Kuyruklu yıldızlar: Kuyruklu yıldızların donmuş su, metan, amonyak ve diğer gazlarla birlikte bir miktar katı döküntülerden meydana geldiği düşünülmektedir. Böyle küçük döküntü yığınları güneş sisteminin gözle görülebilir hudutları dışında meydana geleceği için, güneşin çekim kuvvetiyle tutunacağı tahmin edilmektedir. Gezegenlerin sebeb olduğu düzensizlikler bazan bu metallerin bir kısmının güneşe doğru kuyruklu yıldız şeklinde sapmasına sebeb olur.
Eğer bu fikirler doğruysa, güneş sistemini meydana getiren orijinal materyalın bir kısmı kuyruklu yıldızlarda mevcuttur.

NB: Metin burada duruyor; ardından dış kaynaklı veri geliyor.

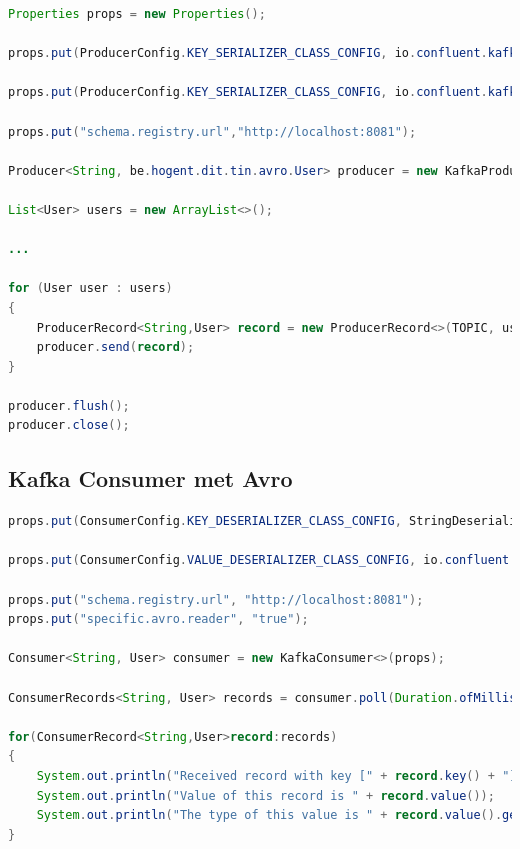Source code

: \documentclass[a4paper,10pt,twoside]{report}
\begin{document}
\newpage

\begin{lstlisting}[language=Java]
Properties props = new Properties();

props.put(ProducerConfig.KEY_SERIALIZER_CLASS_CONFIG, io.confluent.kafka.serializers.KafkaAvroSerializer.class.getName());

props.put(ProducerConfig.KEY_SERIALIZER_CLASS_CONFIG, io.confluent.kafka.serializers.KafkaAvroSerializer.class.getName());

props.put("schema.registry.url","http://localhost:8081");

Producer<String, be.hogent.dit.tin.avro.User> producer = new KafkaProducer<>(props);

List<User> users = new ArrayList<>();

...

for (User user : users)
{
	ProducerRecord<String,User> record = new ProducerRecord<>(TOPIC, user.getName().toString(), user);
	producer.send(record);
}

producer.flush();
producer.close();
\end{lstlisting}

\subsection{Kafka Consumer met Avro}

\begin{lstlisting}[language=Java]
props.put(ConsumerConfig.KEY_DESERIALIZER_CLASS_CONFIG, StringDeserializer.class.getName());

props.put(ConsumerConfig.VALUE_DESERIALIZER_CLASS_CONFIG, io.confluent.kafka.serializers.KafkaAvroDeserializer.class.getName());

props.put("schema.registry.url", "http://localhost:8081");
props.put("specific.avro.reader", "true");

Consumer<String, User> consumer = new KafkaConsumer<>(props);

ConsumerRecords<String, User> records = consumer.poll(Duration.ofMillis(500));

for(ConsumerRecord<String,User>record:records)
{
	System.out.println("Received record with key [" + record.key() + "]");
	System.out.println("Value of this record is " + record.value());
	System.out.println("The type of this value is " + record.value().getClass().getName());
}
\end{lstlisting}
\end{document}

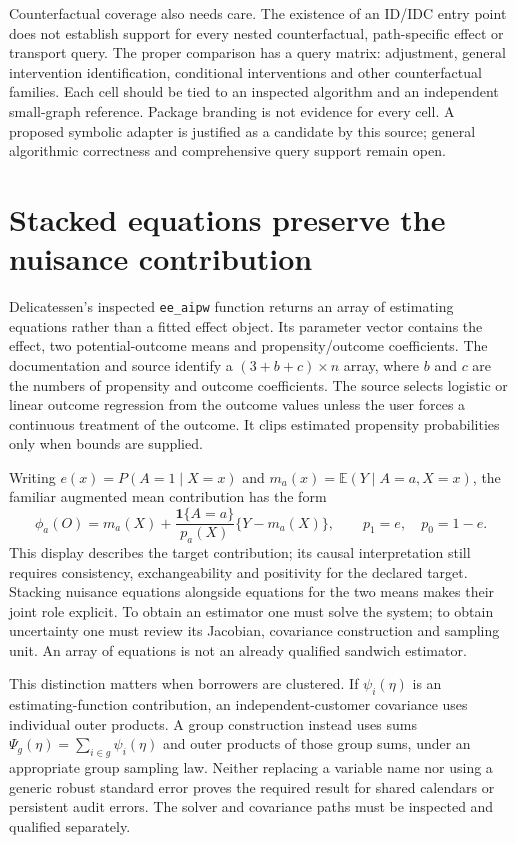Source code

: Counterfactual coverage also needs care. The existence of an ID/IDC entry point
does not establish support for every nested counterfactual, path-specific effect
or transport query. The proper comparison has a query matrix: adjustment,
general intervention identification, conditional interventions and other
counterfactual families. Each cell should be tied to an inspected algorithm and
an independent small-graph reference. Package branding is not evidence for every
cell. A proposed symbolic adapter is justified as a candidate by this source;
general algorithmic correctness and comprehensive query support remain open.

\section{Stacked equations preserve the nuisance contribution}

Delicatessen's inspected \texttt{ee\_aipw} function returns an array of estimating
equations rather than a fitted effect object. Its parameter vector contains the
effect, two potential-outcome means and propensity/outcome coefficients. The
documentation and source identify a $(3+b+c)\times n$ array, where $b$ and $c$
are the numbers of propensity and outcome coefficients. The source selects
logistic or linear outcome regression from the outcome values unless the user
forces a continuous treatment of the outcome. It clips estimated propensity
probabilities only when bounds are supplied. \citep{v13_sw_delicatessen}

Writing $e(x)=P(A=1\mid X=x)$ and $m_a(x)=\mathbb E(Y\mid A=a,X=x)$, the
familiar augmented mean contribution has the form
\[
 \phi_a(O)=m_a(X)+\frac{\mathbf 1\{A=a\}}{p_a(X)}
                   \{Y-m_a(X)\},
 \qquad p_1=e,\quad p_0=1-e.
\]
This display describes the target contribution; its causal interpretation still
requires consistency, exchangeability and positivity for the declared target.
Stacking nuisance equations alongside equations for the two means makes their
joint role explicit. To obtain an estimator one must solve the system; to obtain
uncertainty one must review its Jacobian, covariance construction and sampling
unit. An array of equations is not an already qualified sandwich estimator.

This distinction matters when borrowers are clustered. If $\psi_i(\eta)$ is
an estimating-function contribution, an independent-customer covariance uses
individual outer products. A group construction instead uses sums
$\Psi_g(\eta)=\sum_{i\in g}\psi_i(\eta)$ and outer products of those group
sums, under an appropriate group sampling law. Neither replacing a variable
name nor using a generic robust standard error proves the required result for
shared calendars or persistent audit errors. The solver and covariance paths
must be inspected and qualified separately.

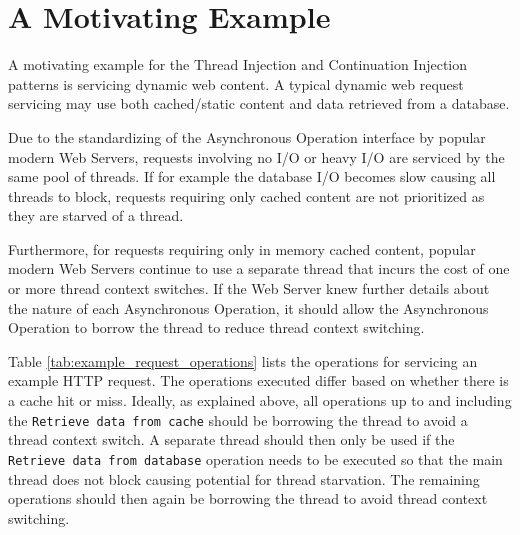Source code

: \documentclass[prodmode]{style/acmlarge}
\begin{document}
\section{A Motivating Example}

A motivating example for the Thread Injection and Continuation Injection
patterns is servicing dynamic web content.  A typical dynamic web request
servicing may use both cached/static content and data retrieved from a database.

Due to the standardizing of the Asynchronous Operation interface by popular
modern Web Servers, requests involving no I/O or heavy I/O are serviced by the
same pool of threads.  If for example the database I/O becomes slow causing all
threads to block, requests requiring only cached content are not prioritized as
they are starved of a thread.

Furthermore, for requests requiring only in memory cached content, popular
modern Web Servers continue to use a separate thread that incurs the cost of one
or more thread context switches.  If the Web Server knew further details about
the nature of each Asynchronous Operation, it should allow the Asynchronous
Operation to borrow the thread to reduce thread context switching.

Table \ref{tab:example_request_operations} lists the operations for servicing an
example HTTP request.  The operations executed differ based on whether there is
a cache hit or miss.  Ideally, as explained above, all operations up to and
including the \texttt{Retrieve data from cache} should be borrowing the thread
to avoid a thread context switch.  A separate thread should then only be used if
the \texttt{Retrieve data from database} operation needs to be executed so that
the main thread does not block causing potential for thread starvation.  The
remaining operations should then again be borrowing the thread to avoid thread
context switching.
\end{document}
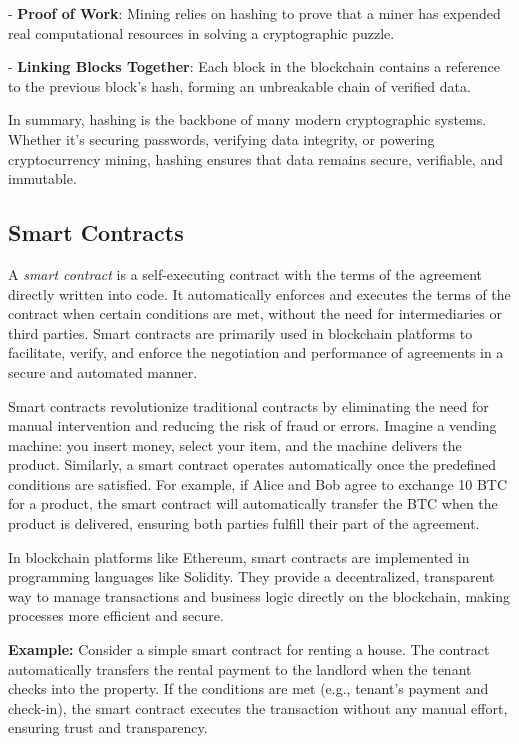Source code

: \documentclass[12pt,a4paper]{report}
\begin{document}
    - \textbf{Proof of Work}: Mining relies on hashing to prove that a miner has expended real computational resources in solving a cryptographic puzzle.
    
    - \textbf{Linking Blocks Together}: Each block in the blockchain contains a reference to the previous block's hash, forming an unbreakable chain of verified data.
    
In summary, hashing is the backbone of many modern cryptographic systems. Whether it’s securing passwords, verifying data integrity, or powering cryptocurrency mining, hashing ensures that data remains secure, verifiable, and immutable.


\subsection{Smart Contracts}

\begin{tcolorbox}[colframe=black!75, colback=white, sharp corners, fonttitle=\bfseries, boxrule=0.5pt, title=\faInfoCircle\ Definition 1-11: Smart Contract]
A \textit{smart contract} is a self-executing contract with the terms of the agreement directly written into code. It automatically enforces and executes the terms of the contract when certain conditions are met, without the need for intermediaries or third parties. Smart contracts are primarily used in blockchain platforms to facilitate, verify, and enforce the negotiation and performance of agreements in a secure and automated manner.
\end{tcolorbox}

Smart contracts revolutionize traditional contracts by eliminating the need for manual intervention and reducing the risk of fraud or errors. Imagine a vending machine: you insert money, select your item, and the machine delivers the product. Similarly, a smart contract operates automatically once the predefined conditions are satisfied. For example, if Alice and Bob agree to exchange 10 BTC for a product, the smart contract will automatically transfer the BTC when the product is delivered, ensuring both parties fulfill their part of the agreement.

In blockchain platforms like Ethereum, smart contracts are implemented in programming languages like Solidity. They provide a decentralized, transparent way to manage transactions and business logic directly on the blockchain, making processes more efficient and secure. 

\textbf{Example:}
Consider a simple smart contract for renting a house. The contract automatically transfers the rental payment to the landlord when the tenant checks into the property. If the conditions are met (e.g., tenant's payment and check-in), the smart contract executes the transaction without any manual effort, ensuring trust and transparency.
\end{document}
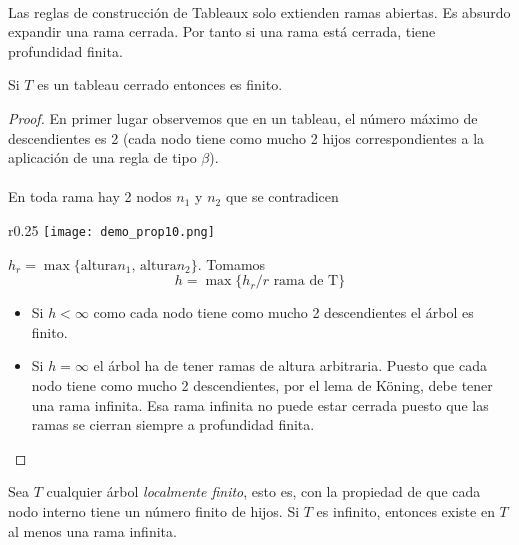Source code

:\paragraph{}
Las reglas de construcción de Tableaux solo extienden ramas abiertas. Es absurdo expandir una rama cerrada. Por tanto si una rama está cerrada, tiene profundidad finita. 
\begin{prop}Si $T$ es un tableau cerrado entonces es finito. 
\end{prop}
\begin{proof}

En primer lugar observemos que en un tableau, el número máximo de descendientes es 2 (cada nodo tiene como mucho 2 hijos correspondientes a la aplicación de una regla de tipo $\beta$). 
\paragraph{}
\begin{minipage}{16cm}
En toda rama hay 2 nodos $n_1$ y $n_2$ que se contradicen
\begin{wrapfigure}{r}{0.25\textwidth} 
    \centering
    \texttt{[image: demo\_prop10.png]}
\end{wrapfigure}
$h_r= \max \{ \mbox{altura}n_1, \, \mbox{altura}n_2 \}$. Tomamos 
\[ h=\max \{ h_r / r \mbox{ rama de T} \} \]
\begin{itemize}
	\item Si $h < \infty$ como cada nodo tiene como mucho 2 descendientes el árbol es finito. 
	\item Si $h= \infty$ el árbol ha de tener ramas de altura arbitraria. Puesto que cada nodo tiene como mucho 2 descendientes, por el lema de Köning, debe tener una rama infinita. Esa rama infinita no puede estar cerrada puesto que las ramas se cierran siempre a profundidad finita. 
\end{itemize}
\end{minipage}
\end{proof}
\begin{lemma}\cite{hortala_gonzalez_matematica_1998}
Sea $T$ cualquier árbol \textit{localmente finito}, esto es, con la propiedad de que cada nodo interno tiene un número finito de hijos. Si $T$ es infinito, entonces existe en $T$ al menos una rama infinita. 
\end{lemma}
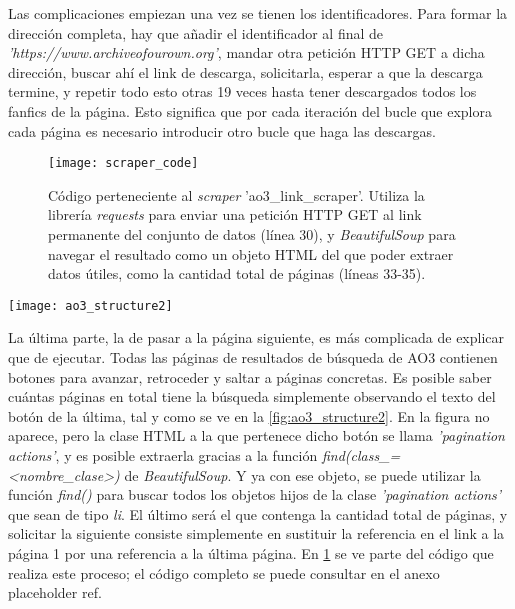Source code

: \documentclass{pre-tfg}
\newcommand{\refToLinkScraperCode}{placeholder ref}
\begin{document}
Las complicaciones empiezan una vez se tienen los identificadores. Para formar la dirección completa, hay que añadir el identificador al final de \textit{'https://www.archiveofourown.org'}, mandar otra petición HTTP GET a dicha dirección, buscar ahí el link de descarga, solicitarla, esperar a que la descarga termine, y repetir todo esto otras 19 veces hasta tener descargados todos los fanfics de la página. Esto significa que por cada iteración del bucle que explora cada página es necesario introducir otro bucle que haga las descargas.

\begin{figure}
	\label{code:scraper1}
	\texttt{[image: scraper\_code]}
	\caption{Código perteneciente al \textit{scraper} 'ao3\_link\_scraper'. Utiliza la librería \textit{requests} para enviar una petición HTTP GET al link permanente del conjunto de datos (línea 30), y \textit{BeautifulSoup} para navegar el resultado como un objeto HTML del que poder extraer datos útiles, como la cantidad total de páginas (líneas 33-35).}
	\centering
\end{figure}

\begin{SCfigure}
	\label{fig:ao3_structure2}
	\caption{Navegación de páginas de búsqueda de AO3. Todos los botones vienen con su número de página, y se puede ver cuál es la última}
	\texttt{[image: ao3\_structure2]}
\end{SCfigure}

La última parte, la de pasar a la página siguiente, es más complicada de explicar que de ejecutar. Todas las páginas de resultados de búsqueda de AO3 contienen botones para avanzar, retroceder y saltar a páginas concretas. Es posible saber cuántas páginas en total tiene la búsqueda simplemente observando el texto del botón de la última, tal y como se ve en la \ref{fig:ao3_structure2}. En la figura no aparece, pero la clase HTML a la que pertenece dicho botón se llama \textit{'pagination actions'}, y es posible extraerla gracias a la función \textit{find(class\_=<nombre\_clase>)} de \textit{BeautifulSoup}. Y ya con ese objeto, se puede utilizar la función \textit{find()} para buscar todos los objetos hijos de la clase \textit{'pagination actions'} que sean de tipo \textit{li}. El último será el que contenga la cantidad total de páginas, y solicitar la siguiente consiste simplemente en sustituir la referencia en el link a la página 1 por una referencia a la última página. En \ref{code:scraper1} se ve parte del código que realiza este proceso; el código completo se puede consultar en el anexo \refToLinkScraperCode.
\end{document}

Aynı zamanda güneş sisteminin dışındaki böyle nesnelerin nümuneleri uzun süreler boyunca uzayın büyük bir bölümünün önemini anlatacaktır. Bu yüzden kuyruklu yıldız materyalinin ayrıntılı incelenmesi, astronomlar için büyük bir önem taşır. Çünkü bu çalışmaların başarıya ulaşması, güneş sisteminin orijininin ve tekamülünün açıklanması demek olacaktır.
Yıldızlar: Astronomi çalışmalarının ikinci önemli sahası Samanyolu ve diğer galaksileri meydana getiren yüz milyarlarca yıldızın incelenmesidir. Eski çağ Avrupalıları yıldızları gök kubbede asılı küçük ışıklar sanırlardı. Yunan astronomları yıldızları güneşler olarak değerlendirdi. Daha sonraki yıldızların kızgın gaz tabakalarından meydana geldiği tesbit edildi ise de, insanoğlu son zamanlara kadar yıldız enerjisinin kaynağını öğrenememiştir.
Bütün bunlardan başka astronominin ilgilendiği önemli konulardan biri de kuasarlardır. Büyüklük ve uzaklık bakımından uzaydaki en büyük gök cisimleri olarak tahmin edilen kuasarların varlığı, ancak yayınladıkları radyo dalgalarıyla tesbit edilebilmiştir. Kuasarların büyüklüğü hakkında değişik tahminler yapılmıştır. Hatta bu dev gök cisimlerinin bir galaksi kadar büyük olduğu bile ileri sürülmüştür.